Now squeeze the soil in your fist – go on – as hard as you can.  If water runs out – it’s too wet to do anything with.  Leave it to dry for a few days and then try again.  A nice friable soil will squish into a lump when it’s compressed, but poke that lump with your finger and it will fall apart.  If you squish a fistful of soil, and the resulting lump stays in one piece when prodded – your soil will be easily compressed.  It probably contains a lot of clay.  You can overcome this by mixing some really good quality topsoil in with your garden soil before seeding or turfing.

Is it level?

Now I appreciate that some folks like gentle hills in their lawn and some folks have sloping gardens.   So a perfectly horizontal surface might not be do-able.  Having said that, lumps and bumps in a lawn tend to be scalped by the mower and are more prone to weed infestations, disease and moss.  So they’re not at all desirable.  Holes aren’t easy to mow over either.

So, what you can do, once you’ve finished your final raking, is to take a long plank of wood – it needs to be reasonably heavy or it won’t work – fix a rope to either end of it, and then drag it across the lawn area.  It will scuff up the surface of the soil a little bit and you will be able to see where the humps and hollows are.  Use your rake to adjust the levels and then do the plank test again.  It only takes a few minutes and you’ll never regret doing it.

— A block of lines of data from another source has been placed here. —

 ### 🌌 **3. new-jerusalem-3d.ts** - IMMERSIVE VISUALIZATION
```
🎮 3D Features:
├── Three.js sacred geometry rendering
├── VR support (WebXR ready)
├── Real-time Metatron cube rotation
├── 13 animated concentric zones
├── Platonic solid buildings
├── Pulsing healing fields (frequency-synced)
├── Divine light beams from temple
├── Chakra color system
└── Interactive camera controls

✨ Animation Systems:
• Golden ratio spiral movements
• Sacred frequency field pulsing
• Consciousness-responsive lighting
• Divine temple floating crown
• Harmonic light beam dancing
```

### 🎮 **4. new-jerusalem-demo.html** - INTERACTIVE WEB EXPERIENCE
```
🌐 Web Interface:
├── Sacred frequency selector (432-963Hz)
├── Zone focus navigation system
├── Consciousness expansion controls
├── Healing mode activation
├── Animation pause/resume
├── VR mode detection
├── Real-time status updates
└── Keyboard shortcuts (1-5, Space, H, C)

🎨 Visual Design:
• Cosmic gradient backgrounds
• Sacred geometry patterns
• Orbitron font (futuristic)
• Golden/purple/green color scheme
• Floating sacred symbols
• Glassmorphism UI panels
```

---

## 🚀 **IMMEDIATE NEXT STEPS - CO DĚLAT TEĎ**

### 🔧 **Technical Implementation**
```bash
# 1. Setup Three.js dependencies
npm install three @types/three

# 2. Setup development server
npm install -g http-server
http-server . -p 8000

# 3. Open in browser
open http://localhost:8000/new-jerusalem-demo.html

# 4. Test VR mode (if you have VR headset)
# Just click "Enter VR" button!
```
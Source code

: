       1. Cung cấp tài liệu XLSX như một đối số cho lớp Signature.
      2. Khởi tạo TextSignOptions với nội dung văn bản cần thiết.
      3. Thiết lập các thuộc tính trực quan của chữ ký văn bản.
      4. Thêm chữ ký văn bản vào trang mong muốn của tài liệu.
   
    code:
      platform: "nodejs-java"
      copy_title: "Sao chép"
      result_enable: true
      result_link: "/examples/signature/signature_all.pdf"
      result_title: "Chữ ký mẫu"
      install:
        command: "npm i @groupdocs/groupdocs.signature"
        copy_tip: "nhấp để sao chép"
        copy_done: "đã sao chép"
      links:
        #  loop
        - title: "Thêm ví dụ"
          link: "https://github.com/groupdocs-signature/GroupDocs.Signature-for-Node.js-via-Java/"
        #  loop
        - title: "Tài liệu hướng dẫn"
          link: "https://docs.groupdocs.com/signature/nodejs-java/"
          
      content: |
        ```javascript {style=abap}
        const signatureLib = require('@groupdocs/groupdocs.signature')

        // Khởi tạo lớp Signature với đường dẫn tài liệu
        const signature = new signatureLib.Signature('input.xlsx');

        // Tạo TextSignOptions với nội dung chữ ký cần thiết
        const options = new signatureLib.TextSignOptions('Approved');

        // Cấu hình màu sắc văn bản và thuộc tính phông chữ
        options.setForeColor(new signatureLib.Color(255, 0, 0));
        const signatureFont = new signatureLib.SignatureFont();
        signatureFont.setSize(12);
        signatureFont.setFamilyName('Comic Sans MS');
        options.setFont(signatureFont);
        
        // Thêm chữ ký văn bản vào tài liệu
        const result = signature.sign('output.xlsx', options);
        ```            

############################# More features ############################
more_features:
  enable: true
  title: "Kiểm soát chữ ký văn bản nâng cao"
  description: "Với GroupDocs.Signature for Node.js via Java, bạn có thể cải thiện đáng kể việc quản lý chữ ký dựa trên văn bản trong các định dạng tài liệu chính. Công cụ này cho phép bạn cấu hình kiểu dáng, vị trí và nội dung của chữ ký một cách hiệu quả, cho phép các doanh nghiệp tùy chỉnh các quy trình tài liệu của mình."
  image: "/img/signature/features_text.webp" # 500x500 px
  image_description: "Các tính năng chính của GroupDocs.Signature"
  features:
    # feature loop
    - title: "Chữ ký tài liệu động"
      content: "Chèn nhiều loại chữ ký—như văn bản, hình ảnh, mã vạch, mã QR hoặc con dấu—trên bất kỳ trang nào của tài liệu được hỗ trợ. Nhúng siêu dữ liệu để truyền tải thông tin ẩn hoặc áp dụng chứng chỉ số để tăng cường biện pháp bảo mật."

Soil’s ready – now tell me why I need laying boards

Apologies for taking so long to get to this bit.  Now that you’ve spent so long getting your soil preparation perfect – why would you want to spoil it by stomping all over it with your big boots?

Think about how we all walk.  The heel of our foot touches the ground first, followed by the toe and then as the front foot bends, we pick up the back foot to move it forwards.  For just a few seconds, all of your weight is concentrated in the few square centimetres that are the ball of your foot and your toes.

I’m guestimating my measurements but I’m not exactly sylph like so I’d say that as I walk I exert a pressure of 50 PSI through the balls of my feet.  What would that do to newly prepared soil?  Squash it – that’s what.  So would wheeling a barrowload of turf across it – think how little of the tyre’s surface is on the soil and how much 5 or 6 rolls of turf plus a barrow would weigh.

The soil would be compressed.  Not only will that leave little hollows in a lovely level surface, it will ruin the texture.  Air pockets would be pushed out and it will be harder for water to percolate through.  All that hard work will have been undone in less than a second.

Walking on laying boards effectively makes your feet bigger – like wearing snow shoes.  If I were to walk across a board laid on top of prepared soil, the pressure would be more like 0.5 PSI.

It is science – but it’s not rocket science.

Laying Boards for Lawn Care

It doesn’t matter whether you are laying turf, sowing seed or watering a new lawn.  For the sake of the long term health of those plants – please please please use laying boards.  It’s a small investment compared to the benefits it will bring.